Through the three examples and the operation of the composite modified carrier for two months, the removal rate of COD or total nitrogen is higher than that of the blank group and the pure PLA modified carrier, as shown in FIG. 4, FIG. 5, FIG. 6 and FIG. 7. The biomass of the composite modified carrier is greatly improved compared with the blank group and the PLA modified group as a result of measuring the biomass by a phospholipid method (the biomass is detected by the phospholipid method).
In the invention, the saturated sodium chloride is dispersed in the solution so as to ensure that the polylactic acid which is not fixed is pore-formed, and the polylactic acid can be mixed with protein or polysaccharide to be mutually soluble and doped. The polylactic acid can be dissolved in an organic solvent, and when the organic solvent is volatilized, the polylactic acid is attached to the surface of the carrier and is doped with polysaccharide and protein to form a layer of porous material film.
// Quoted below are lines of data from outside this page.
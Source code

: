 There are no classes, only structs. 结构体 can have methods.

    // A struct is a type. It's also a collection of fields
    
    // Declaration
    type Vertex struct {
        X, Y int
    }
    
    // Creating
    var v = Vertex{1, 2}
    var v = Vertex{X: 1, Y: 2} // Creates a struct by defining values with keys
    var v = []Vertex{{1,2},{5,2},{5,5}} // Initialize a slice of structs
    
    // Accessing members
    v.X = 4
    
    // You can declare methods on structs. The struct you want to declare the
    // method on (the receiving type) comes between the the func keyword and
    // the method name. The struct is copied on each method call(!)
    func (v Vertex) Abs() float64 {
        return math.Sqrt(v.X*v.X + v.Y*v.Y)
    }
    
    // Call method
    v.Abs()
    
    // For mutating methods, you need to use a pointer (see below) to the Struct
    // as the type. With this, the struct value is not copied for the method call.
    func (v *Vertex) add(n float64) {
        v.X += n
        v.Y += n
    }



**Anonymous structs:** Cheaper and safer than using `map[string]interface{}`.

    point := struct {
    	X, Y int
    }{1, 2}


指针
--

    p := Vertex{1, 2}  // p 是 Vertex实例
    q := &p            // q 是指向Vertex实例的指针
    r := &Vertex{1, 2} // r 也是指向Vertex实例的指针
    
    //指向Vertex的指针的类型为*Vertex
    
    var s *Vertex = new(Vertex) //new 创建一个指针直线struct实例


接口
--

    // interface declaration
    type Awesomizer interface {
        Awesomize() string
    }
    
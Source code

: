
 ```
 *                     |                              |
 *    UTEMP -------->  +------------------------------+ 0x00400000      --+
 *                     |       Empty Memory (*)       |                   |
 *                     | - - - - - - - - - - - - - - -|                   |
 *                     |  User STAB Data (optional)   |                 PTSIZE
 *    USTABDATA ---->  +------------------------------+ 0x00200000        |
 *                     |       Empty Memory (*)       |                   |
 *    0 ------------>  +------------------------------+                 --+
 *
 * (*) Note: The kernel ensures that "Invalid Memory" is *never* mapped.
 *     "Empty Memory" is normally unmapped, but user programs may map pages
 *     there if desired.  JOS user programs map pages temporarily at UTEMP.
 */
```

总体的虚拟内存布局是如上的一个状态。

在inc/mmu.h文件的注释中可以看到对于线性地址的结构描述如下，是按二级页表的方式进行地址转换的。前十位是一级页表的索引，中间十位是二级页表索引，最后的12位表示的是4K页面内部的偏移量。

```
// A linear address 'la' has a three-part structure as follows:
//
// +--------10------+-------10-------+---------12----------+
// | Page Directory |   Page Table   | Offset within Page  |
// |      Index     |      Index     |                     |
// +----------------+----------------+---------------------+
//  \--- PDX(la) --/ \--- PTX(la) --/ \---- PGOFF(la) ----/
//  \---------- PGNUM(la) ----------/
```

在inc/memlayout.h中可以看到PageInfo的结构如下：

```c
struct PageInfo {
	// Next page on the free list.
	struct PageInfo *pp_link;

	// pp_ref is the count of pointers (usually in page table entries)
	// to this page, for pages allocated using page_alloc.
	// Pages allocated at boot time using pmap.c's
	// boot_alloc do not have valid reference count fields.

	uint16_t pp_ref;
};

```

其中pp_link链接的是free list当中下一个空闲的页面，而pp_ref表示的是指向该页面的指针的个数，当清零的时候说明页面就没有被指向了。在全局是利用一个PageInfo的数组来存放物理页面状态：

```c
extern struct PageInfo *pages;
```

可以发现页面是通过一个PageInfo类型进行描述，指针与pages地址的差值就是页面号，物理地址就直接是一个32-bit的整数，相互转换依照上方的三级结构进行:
In the PLA-bioflocculant blending bracket system, water exists in the pores of the bracket material and can permeate into the bioflocculant to slowly swell to form certain gel, so that the balance water absorption rate of the bracket is increased. The bioflocculant is a secretion product of bioflocculant engineering bacteria, is a mixture of water-soluble polysaccharide and protein, has carboxyl and amino on a molecular chain at the same time, is protonated by the amino in an acidic medium and is protonated by the carboxyl in an alkaline medium, and the two processes influence the intermolecular action of polymers, so that the dissociation of hydrogen bonds of the polymers is caused, and a large amount of water is absorbed.
Compared with the common PLA loaded modified carrier, the PLA + bioflocculant composite modified carrier can see a light yellow bioflocculant wrapped inside in addition to a three-dimensional porous structure under an optical microscope (see figure 8). On the carrier loaded with the biological membrane after the experiment is finished, the sample of the composite modified carrier material loaded with the biological membrane prepared by the method for preparing the sample of the scanning electron microscope can effectively observe the structure and the biological community aggregate of the biological flocculant in the sample.
The above description is only for the purpose of illustrating the present invention and the appended claims are not to be construed as limiting the scope of the invention, which is intended to cover all modifications, equivalents and improvements that are within the spirit and scope of the invention as defined by the appended claims.